What to work on => This exercise calls for every line of the data below with the string "Explained" in it.

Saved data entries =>
____________________

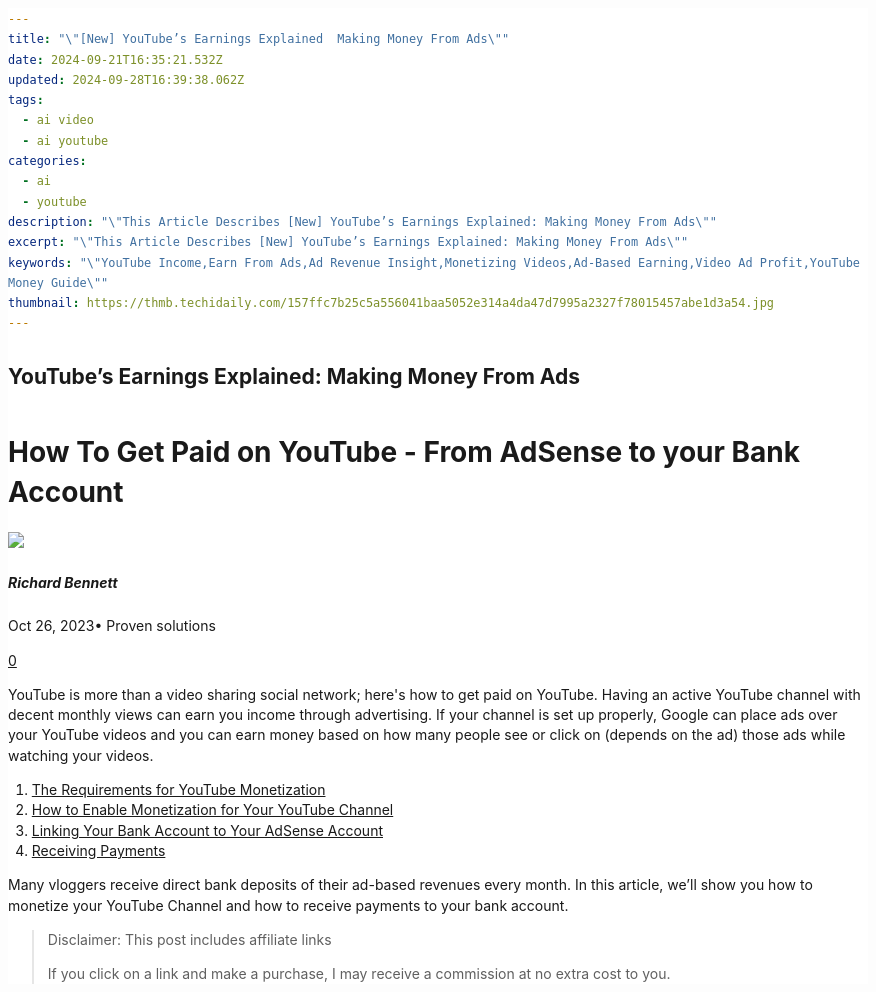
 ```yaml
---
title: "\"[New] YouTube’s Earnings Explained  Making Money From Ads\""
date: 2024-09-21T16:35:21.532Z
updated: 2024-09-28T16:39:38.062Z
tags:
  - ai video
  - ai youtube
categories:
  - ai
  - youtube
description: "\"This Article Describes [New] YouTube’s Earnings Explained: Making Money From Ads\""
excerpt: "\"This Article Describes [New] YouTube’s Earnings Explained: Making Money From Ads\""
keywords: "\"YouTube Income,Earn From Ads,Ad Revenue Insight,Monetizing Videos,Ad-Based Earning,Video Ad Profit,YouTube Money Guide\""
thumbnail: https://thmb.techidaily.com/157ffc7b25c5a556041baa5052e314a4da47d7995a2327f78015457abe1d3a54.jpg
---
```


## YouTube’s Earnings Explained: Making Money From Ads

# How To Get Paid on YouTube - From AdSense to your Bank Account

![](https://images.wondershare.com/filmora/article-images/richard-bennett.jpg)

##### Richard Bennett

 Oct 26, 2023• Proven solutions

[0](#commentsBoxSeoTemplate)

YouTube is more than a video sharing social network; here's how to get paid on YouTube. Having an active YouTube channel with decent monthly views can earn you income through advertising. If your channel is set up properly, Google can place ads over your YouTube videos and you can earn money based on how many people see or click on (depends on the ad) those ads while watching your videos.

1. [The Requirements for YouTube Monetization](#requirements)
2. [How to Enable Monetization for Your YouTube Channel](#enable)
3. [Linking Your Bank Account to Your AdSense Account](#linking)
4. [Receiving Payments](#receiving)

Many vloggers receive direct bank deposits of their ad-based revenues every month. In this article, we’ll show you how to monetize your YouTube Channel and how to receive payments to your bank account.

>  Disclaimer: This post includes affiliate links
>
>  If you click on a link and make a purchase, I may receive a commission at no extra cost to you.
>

____________________

The completed task =>
title: "\"[New] YouTube’s Earnings Explained  Making Money From Ads\""
description: "\"This Article Describes [New] YouTube’s Earnings Explained: Making Money From Ads\""
excerpt: "\"This Article Describes [New] YouTube’s Earnings Explained: Making Money From Ads\""
## YouTube’s Earnings Explained: Making Money From Ads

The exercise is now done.